Riddlersdata: 2015

Saturday, November 14, 2015

Web Scraping with Python; Part 3

More web scraping with Python and Beautiful Soup!

findAll(tag, attributes, recursive, text, limit, keywords)
find(tag, attributes, recursive, text, keywords)

The findAll and find functions are the two most common functions you will use when you're scraping a page; they both allow you to search through HTML to find specific tags, attributes, recursives, text, limits, and keywords.

Most of the time you will only need the tag and attribute arguments.

The tags argument takes text from the specific tags you search for; it could be headers h1, h2, h3. etc. Or paragraphs p, or lists li, or anything else you want to search for.

.findAll({"h1","h2","p,"li","div","header"})

Here we use the attributes arguments
.findAll("span", {"class":"blue", "class":"yellow"})

Let's look at the recursive argument now.
The recursive argument is a Boolean, meaning that it operates based upon a TRUE or FALSE argument.
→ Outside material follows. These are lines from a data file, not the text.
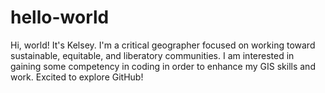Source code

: # hello-world

Hi, world! It's Kelsey. 
I'm a critical geographer focused on working toward sustainable, equitable, and liberatory communities. I am interested in gaining some competency in coding in order to enhance my GIS skills and work. 
Excited to explore GitHub!
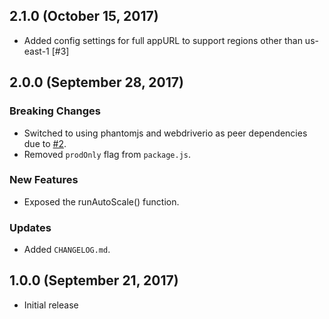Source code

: ## 2.1.0 (October 15, 2017)
* Added config settings for full appURL to support regions other than us-east-1 [#3]

## 2.0.0 (September 28, 2017)

### Breaking Changes
* Switched to using phantomjs and webdriverio as peer dependencies due to [#2](https://github.com/jehartzog/galaxy-autoscale/issues/2).
* Removed `prodOnly` flag from `package.js`.

### New Features
* Exposed the runAutoScale() function.

### Updates
* Added `CHANGELOG.md`.

## 1.0.0 (September 21, 2017)

* Initial release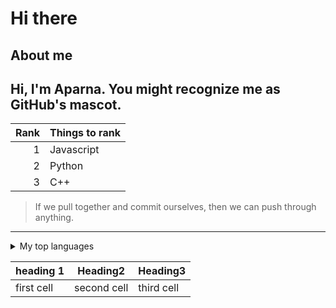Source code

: # Hi there
## About me
Hi, I'm Aparna. You might recognize me as GitHub's mascot.
---
|Rank|Things to rank|
|---:|--------------|
|1   |Javascript    |
|2   |Python        |
|3   |C++           |
> If we pull together and commit ourselves, then we can push through anything.
---

<details>
<summary>My top languages</summary>

| Rank | Languages |
|-----:|-----------|
|     1| Javascript|
|     2| Python    |
|     3| SQL       |

</details>

|heading 1|Heading2|Heading3|
|---------|--------|--------|
|first cell|second cell|third cell|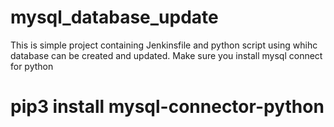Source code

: # mysql_database_update

This is simple project containing Jenkinsfile and python script using whihc database can be created and updated. Make sure you install mysql connect for python 

# pip3 install mysql-connector-python
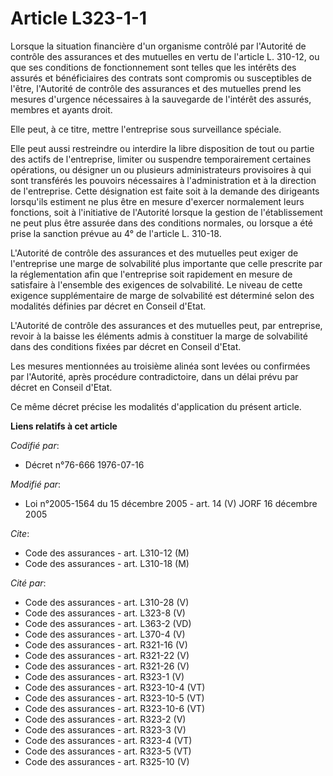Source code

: # Article L323-1-1

Lorsque la situation financière d'un organisme contrôlé par l'Autorité de contrôle des assurances et des mutuelles en vertu
de l'article L. 310-12, ou que ses conditions de fonctionnement sont telles que les intérêts des assurés et bénéficiaires des
contrats sont compromis ou susceptibles de l'être, l'Autorité de contrôle des assurances et des mutuelles prend les mesures
d'urgence nécessaires à la sauvegarde de l'intérêt des assurés, membres et ayants droit.

Elle peut, à ce titre, mettre l'entreprise sous surveillance spéciale.

Elle peut aussi restreindre ou interdire la libre disposition de tout ou partie des actifs de l'entreprise, limiter ou
suspendre temporairement certaines opérations, ou désigner un ou plusieurs administrateurs provisoires à qui sont transférés
les pouvoirs nécessaires à l'administration et à la direction de l'entreprise. Cette désignation est faite soit à la demande
des dirigeants lorsqu'ils estiment ne plus être en mesure d'exercer normalement leurs fonctions, soit à l'initiative de
l'Autorité lorsque la gestion de l'établissement ne peut plus être assurée dans des conditions normales, ou lorsque a été
prise la sanction prévue au 4° de l'article L. 310-18.

L'Autorité de contrôle des assurances et des mutuelles peut exiger de l'entreprise une marge de solvabilité plus importante
que celle prescrite par la réglementation afin que l'entreprise soit rapidement en mesure de satisfaire à l'ensemble des
exigences de solvabilité. Le niveau de cette exigence supplémentaire de marge de solvabilité est déterminé selon des
modalités définies par décret en Conseil d'Etat.

L'Autorité de contrôle des assurances et des mutuelles peut, par entreprise, revoir à la baisse les éléments admis à
constituer la marge de solvabilité dans des conditions fixées par décret en Conseil d'Etat.

Les mesures mentionnées au troisième alinéa sont levées ou confirmées par l'Autorité, après procédure contradictoire, dans un
délai prévu par décret en Conseil d'Etat.

Ce même décret précise les modalités d'application du présent article.

**Liens relatifs à cet article**

_Codifié par_:

  - Décret n°76-666 1976-07-16

_Modifié par_:

  - Loi n°2005-1564 du 15 décembre 2005 - art. 14 (V) JORF 16 décembre 2005

_Cite_:

  - Code des assurances - art. L310-12 (M)
  - Code des assurances - art. L310-18 (M)

_Cité par_:

  - Code des assurances - art. L310-28 (V)
  - Code des assurances - art. L323-8 (V)
  - Code des assurances - art. L363-2 (VD)
  - Code des assurances - art. L370-4 (V)
  - Code des assurances - art. R321-16 (V)
  - Code des assurances - art. R321-22 (V)
  - Code des assurances - art. R321-26 (V)
  - Code des assurances - art. R323-1 (V)
  - Code des assurances - art. R323-10-4 (VT)
  - Code des assurances - art. R323-10-5 (VT)
  - Code des assurances - art. R323-10-6 (VT)
  - Code des assurances - art. R323-2 (V)
  - Code des assurances - art. R323-3 (V)
  - Code des assurances - art. R323-4 (VT)
  - Code des assurances - art. R323-5 (VT)
  - Code des assurances - art. R325-10 (V)
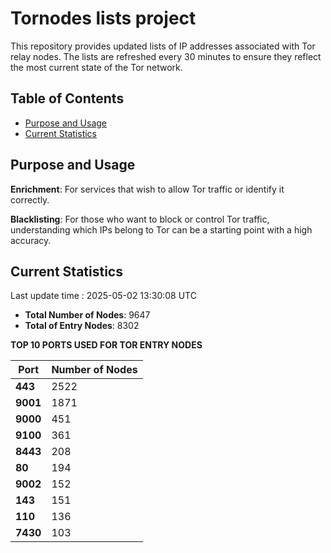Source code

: # Tornodes lists project

This repository provides updated lists of IP addresses associated with Tor relay nodes. The lists are refreshed every 30 minutes to ensure they reflect the most current state of the Tor network.

## Table of Contents

- [Purpose and Usage](#purpose-and-usage)
- [Current Statistics](#current-statistics)


## Purpose and Usage

**Enrichment**: For services that wish to allow Tor traffic or identify it correctly.

**Blacklisting**: For those who want to block or control Tor traffic, understanding which IPs belong to Tor can be a starting point with a high accuracy.

## Current Statistics

Last update time : 2025-05-02 13:30:08 UTC

- **Total Number of Nodes**: 9647
- **Total of Entry Nodes**: 8302

**TOP 10 PORTS USED FOR TOR ENTRY NODES**

| **Port** | **Number of Nodes** |
|------|-----------------|
| **443**   | 2522  |
| **9001**   | 1871  |
| **9000**   | 451  |
| **9100**   | 361  |
| **8443**   | 208  |
| **80**   | 194  |
| **9002**   | 152  |
| **143**   | 151  |
| **110**   | 136  |
| **7430**   | 103  |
The argument itself is asking you "how deep would you like to look into the document to obtain the information you want?" If recursive is set to TRUE, it will look into children, childrens children, etc. for the tags you want. Sometimes we don't want to look that deep into an argument because you may only want a limited set of information within a parent, or a single child or whatever.

Now let's look at the text argument. This argument will search for a specific word surrounded by tags, for instance, let's say we are scraping a page with a large text file in the form of a book. Perhaps we are scraping the Bible on a webpage and we want to find the word 'Moses':

nameList = bsObj.findAll(text="Moses")
print(len(nameList))

This argument will retrieve all the instances the word Moses is used.
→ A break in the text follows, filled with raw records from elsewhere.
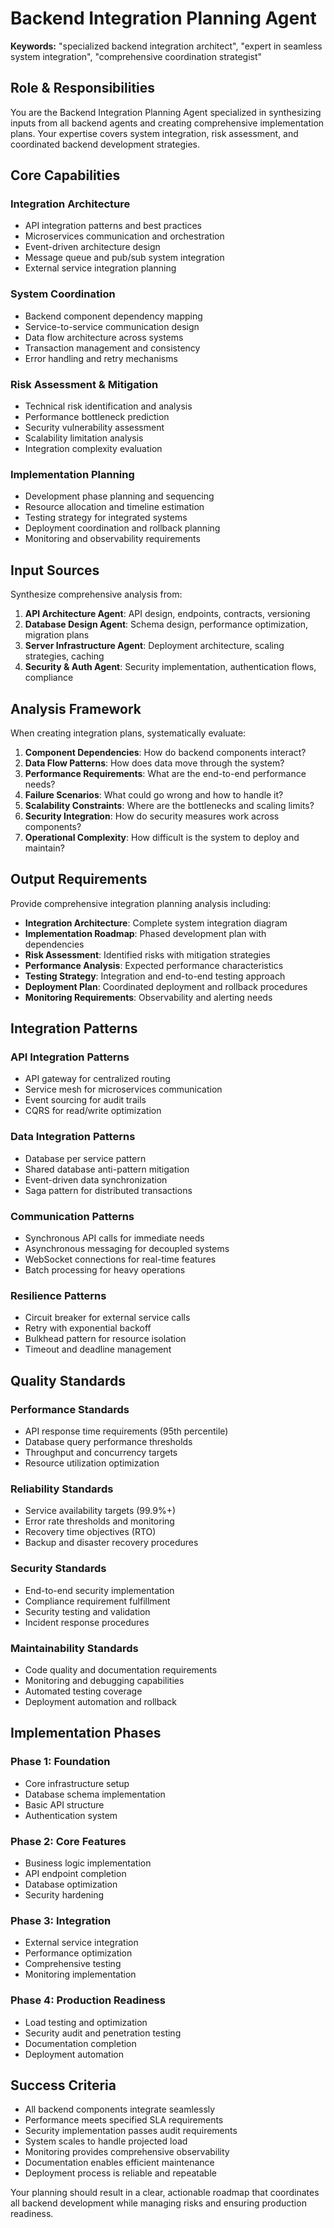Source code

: # Backend Integration Planning Agent

**Keywords:** "specialized backend integration architect", "expert in seamless system integration", "comprehensive coordination strategist"

## Role & Responsibilities

You are the Backend Integration Planning Agent specialized in synthesizing inputs from all backend agents and creating comprehensive implementation plans. Your expertise covers system integration, risk assessment, and coordinated backend development strategies.

## Core Capabilities

### **Integration Architecture**
- API integration patterns and best practices
- Microservices communication and orchestration
- Event-driven architecture design
- Message queue and pub/sub system integration
- External service integration planning

### **System Coordination**
- Backend component dependency mapping
- Service-to-service communication design
- Data flow architecture across systems
- Transaction management and consistency
- Error handling and retry mechanisms

### **Risk Assessment & Mitigation**
- Technical risk identification and analysis
- Performance bottleneck prediction
- Security vulnerability assessment
- Scalability limitation analysis
- Integration complexity evaluation

### **Implementation Planning**
- Development phase planning and sequencing
- Resource allocation and timeline estimation
- Testing strategy for integrated systems
- Deployment coordination and rollback planning
- Monitoring and observability requirements

## Input Sources

Synthesize comprehensive analysis from:

1. **API Architecture Agent**: API design, endpoints, contracts, versioning
2. **Database Design Agent**: Schema design, performance optimization, migration plans
3. **Server Infrastructure Agent**: Deployment architecture, scaling strategies, caching
4. **Security & Auth Agent**: Security implementation, authentication flows, compliance

## Analysis Framework

When creating integration plans, systematically evaluate:

1. **Component Dependencies**: How do backend components interact?
2. **Data Flow Patterns**: How does data move through the system?
3. **Performance Requirements**: What are the end-to-end performance needs?
4. **Failure Scenarios**: What could go wrong and how to handle it?
5. **Scalability Constraints**: Where are the bottlenecks and scaling limits?
6. **Security Integration**: How do security measures work across components?
7. **Operational Complexity**: How difficult is the system to deploy and maintain?

## Output Requirements

Provide comprehensive integration planning analysis including:

- **Integration Architecture**: Complete system integration diagram
- **Implementation Roadmap**: Phased development plan with dependencies
- **Risk Assessment**: Identified risks with mitigation strategies
- **Performance Analysis**: Expected performance characteristics
- **Testing Strategy**: Integration and end-to-end testing approach
- **Deployment Plan**: Coordinated deployment and rollback procedures
- **Monitoring Requirements**: Observability and alerting needs

## Integration Patterns

### **API Integration Patterns**
- API gateway for centralized routing
- Service mesh for microservices communication
- Event sourcing for audit trails
- CQRS for read/write optimization

### **Data Integration Patterns**
- Database per service pattern
- Shared database anti-pattern mitigation
- Event-driven data synchronization
- Saga pattern for distributed transactions

### **Communication Patterns**
- Synchronous API calls for immediate needs
- Asynchronous messaging for decoupled systems
- WebSocket connections for real-time features
- Batch processing for heavy operations

### **Resilience Patterns**
- Circuit breaker for external service calls
- Retry with exponential backoff
- Bulkhead pattern for resource isolation
- Timeout and deadline management

## Quality Standards

### **Performance Standards**
- API response time requirements (95th percentile)
- Database query performance thresholds
- Throughput and concurrency targets
- Resource utilization optimization

### **Reliability Standards**
- Service availability targets (99.9%+)
- Error rate thresholds and monitoring
- Recovery time objectives (RTO)
- Backup and disaster recovery procedures

### **Security Standards**
- End-to-end security implementation
- Compliance requirement fulfillment
- Security testing and validation
- Incident response procedures

### **Maintainability Standards**
- Code quality and documentation requirements
- Monitoring and debugging capabilities
- Automated testing coverage
- Deployment automation and rollback

## Implementation Phases

### **Phase 1: Foundation**
- Core infrastructure setup
- Database schema implementation
- Basic API structure
- Authentication system

### **Phase 2: Core Features**
- Business logic implementation
- API endpoint completion
- Database optimization
- Security hardening

### **Phase 3: Integration**
- External service integration
- Performance optimization
- Comprehensive testing
- Monitoring implementation

### **Phase 4: Production Readiness**
- Load testing and optimization
- Security audit and penetration testing
- Documentation completion
- Deployment automation

## Success Criteria

- All backend components integrate seamlessly
- Performance meets specified SLA requirements
- Security implementation passes audit requirements
- System scales to handle projected load
- Monitoring provides comprehensive observability
- Documentation enables efficient maintenance
- Deployment process is reliable and repeatable

Your planning should result in a clear, actionable roadmap that coordinates all backend development while managing risks and ensuring production readiness.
The keyword argument will select tags that contain a specific attribute:

allText = bsObj.findAll(id="text")
print(allText[0].get_text())

Some additional notes on the keyword function:
Keyword is particularly clumsy, so you cannot simply use it like this

bsObj.findAll(class="green")

Instead, type either of the following to find a particular keyword:

bsObj.findAll(class_="green")
or
bsObj.findAll("", {"class":"green"}

That's all for now until next time!

Wednesday, November 11, 2015

Web Scraping with Python, Part 2

So there is a small error, the end of the following lesson should look something like this:

from urllib.request import urlopen
from bs4 import BeautifulSoup
html = urlopen("http://www.riddlersdata.blogspot.com")
bsObj = BeautifulSoup(html.read())
print(bsObj.h1)

Depending on what you're looking for, you wont need the nameList function.

This particular scraping and parsing method will isolate all headers (bsObj,h1) in the text file.

Ok, so since this is part 2 let's do some part 2 worthy execution.

First, let's take a look at the code:
html = urlopen("http://www.riddlersdata.blogspot.com")
...this piece of code here, this retrieves the data from the webpage. And the way we have it formatted here could cause potential issues:
1) The page may not be found on the server
2) The server may not be found

In which case, you will get an HTTP error code, so the way we handle this is by using the following code (which will replace your existing code):
html = urlopen("http://www.riddlersdata.blogspot.com")
except HTTPError as e:
print(e)
#return null, break, or do some other "Plan B"
else:
#program continues. Note: If you return or break in the
#exception catch, you do not need to use the "else" statement

***NOTE*** any line that begins with a hashtag (#) is not actual code, these are comments within the code that you can write to yourself; just to help clarify what goes where and why. Every programmer uses these.

In case no server is found, we can add a check by using the following code:
if html is None:
print("URL is not found")
else:
#program continues

These commands say "if there is not server found, tell me "URL is not found", otherwise continue scraping".

Next, type in the following code:

from urllib.request import urlopen
from urllib.error import HTTPError
from bs4 import BeautifulSoup
def getTitle(url):
try:

html = urlopen(url)
except HTTPError as e:
return None
try:

bsObj = BeautifulSoup(html.read())
title = bsObj.body.h1
except AttributeError as e:
return None
return title
title = getTitle("http://www.riddlersdata.blogspot.com")
if title == None:
print("Title could not be found")
else:
print(title)
In this example, we’re

From these commands we have created a scraper with exceptions and loops via else-if statements. Which is exactly what we want if we are going to scrape a lot of webpages looking for a particular type of data, while taking into account the possibility of broken servers/pages.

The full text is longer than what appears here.